Saturday, January 27, 2007

the greatest sob story ever tolded...

just had the most uncomfortable conversation with an aquaintance over msn...
one that turned from uncomfortable to just plain painful...
it started friendly with the usual civil-mindedness...
so when a simple question of "so what do you do in your spare time" comes up...

lets refer to this person as X...

X starts telling me about how X's poor and how X can't even affoard to pay for food let alone watch a movie or hang out with friends...
after further probing, found out that X's dad left the family...
and how X's mother is left with heavy burden is flat broke...

felt absolutely sorry and ashamed of how i spend my money...








BUUUUUUUUUUUUUUUUUUUUUUUUUUUUUUTTTTT...

apparently X left job of "image consultant" at november last year...
and have not worked since then...
X has "specific requirements" of jobs that X will only do...
X is in poly, and is not deaf mute or handicapped in anyway...

then the conversation took a sudden twist when X starts to attack my way of life...
my lifestyle and such, after viewing friendster profile and coming to conclusion that am filthy spoilt brat...
then started the furious ranting of "you-can't-walk-a-mile-in-my-shoe speech"...
because X life is so bad, sans father figure and too broke to go out...

pardon my french but, FUCCCCCCCCCK YOU ASSHOLE!!!
i don not have to justify my "charmed" lifestlye, or swap sob storries with you just so that you can feel better...

as 3 child's of destiny put it...
"the shoes on my feet, i bought it, the clothes i'm wearing i bought, the car(mrt ez link card) i'm driving (riding/sharing with the other 1 million communters), i bought it, cause i depend on me...

do i lead a charm life?
HELL YEA!!!
my parents love me, my siblings love me, i've got friends who love me and i've got whatever thats left of my un-nicotined healthy life...
i'm fucking CHARMED!!!

my parents worked their arses off so that they can give us what they didn't have growing up...
my parents think that travelling is essential because it shapes our minds...
my parents didn't leave or give up on me...
my parents expect only the best of what we are and not what they want...

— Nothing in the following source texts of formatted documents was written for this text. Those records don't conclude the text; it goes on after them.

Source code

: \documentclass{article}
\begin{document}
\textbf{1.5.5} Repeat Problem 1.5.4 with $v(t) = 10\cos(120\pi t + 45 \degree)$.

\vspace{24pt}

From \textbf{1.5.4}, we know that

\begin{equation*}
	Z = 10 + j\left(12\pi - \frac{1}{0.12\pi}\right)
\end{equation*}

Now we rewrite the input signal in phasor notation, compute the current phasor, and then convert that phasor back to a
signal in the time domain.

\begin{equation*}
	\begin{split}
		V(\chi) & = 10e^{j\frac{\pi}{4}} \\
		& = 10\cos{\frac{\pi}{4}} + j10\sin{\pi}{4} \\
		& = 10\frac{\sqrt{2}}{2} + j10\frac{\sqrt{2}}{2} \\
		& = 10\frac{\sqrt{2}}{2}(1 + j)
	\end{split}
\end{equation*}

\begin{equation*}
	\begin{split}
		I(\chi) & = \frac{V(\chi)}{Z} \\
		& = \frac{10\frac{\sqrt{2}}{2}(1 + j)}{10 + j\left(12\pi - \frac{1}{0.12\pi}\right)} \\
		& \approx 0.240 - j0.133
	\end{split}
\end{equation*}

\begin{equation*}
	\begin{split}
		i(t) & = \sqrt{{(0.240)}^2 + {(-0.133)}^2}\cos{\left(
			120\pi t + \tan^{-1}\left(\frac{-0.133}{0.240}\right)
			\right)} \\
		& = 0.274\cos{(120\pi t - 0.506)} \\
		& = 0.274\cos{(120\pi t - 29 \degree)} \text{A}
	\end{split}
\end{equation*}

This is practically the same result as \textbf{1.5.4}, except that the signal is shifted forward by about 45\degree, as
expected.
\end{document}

X "CANNOT" work in f&b or service industry because X cannot take serving people...
X thinks that cleanning airplanes is the worst job any could ever do and that it makes X a saint for doing it...
X does not want to work somewhere too far, too late, too people interaction filled...
and X complaines and rolls in X's self pity and hatred from ppl who have not lost a parent...

FUCK YOU!!!!!!!!!!!
X is so dillusional about X's state of pityhood that X wants it slapped on X face...
you don't fucking tell someone you hardly know your fucking sob story without wanting pity in return...
what do you expect out of whinning or so called pity life to me?
i plop out whats left of my $3.80 bank account...

i helped out at the family service centre...
have seen and heard worse...
when X has been given a choice to get out of X's shithole...
but decides to blow it because X think that X not working is society's fault for being so harsh and cruel...

if i had to hear another whine or complain drenched in self pity from X...
would have taken taken knife and carved out my eyes and heart apocolypto style...
because shit happens and its either you take a kleenex and wipe it off...
or go around whining with shit stunk in your face to every person in sight...

spare me the sob life story...
i've got cable...
your story is so stale that it makes channel 8 drama serials look good...
because your sob story is like fart...
a wiff of stench in my polluted air...

who the fuck does X think X is...
X does not even know the slightest clue of my life...
but jumps at the conclusion that am pampared like the prince of monaco...
X thinks that he is the greatest sob story ever tolded...

there was this episode where barney lost his bicycle and his friends and all couldn't find it...
now THATS sad, so sad i think i might have cried...

for some unexplainable reason, X can't work in F&B because X would blow up...
so much for someone with a sob story like that...
isn't a sob story like that suppose to be a humbling experince and toughen you up?
and not make you a choosy bitch over what jobs is considered worthy?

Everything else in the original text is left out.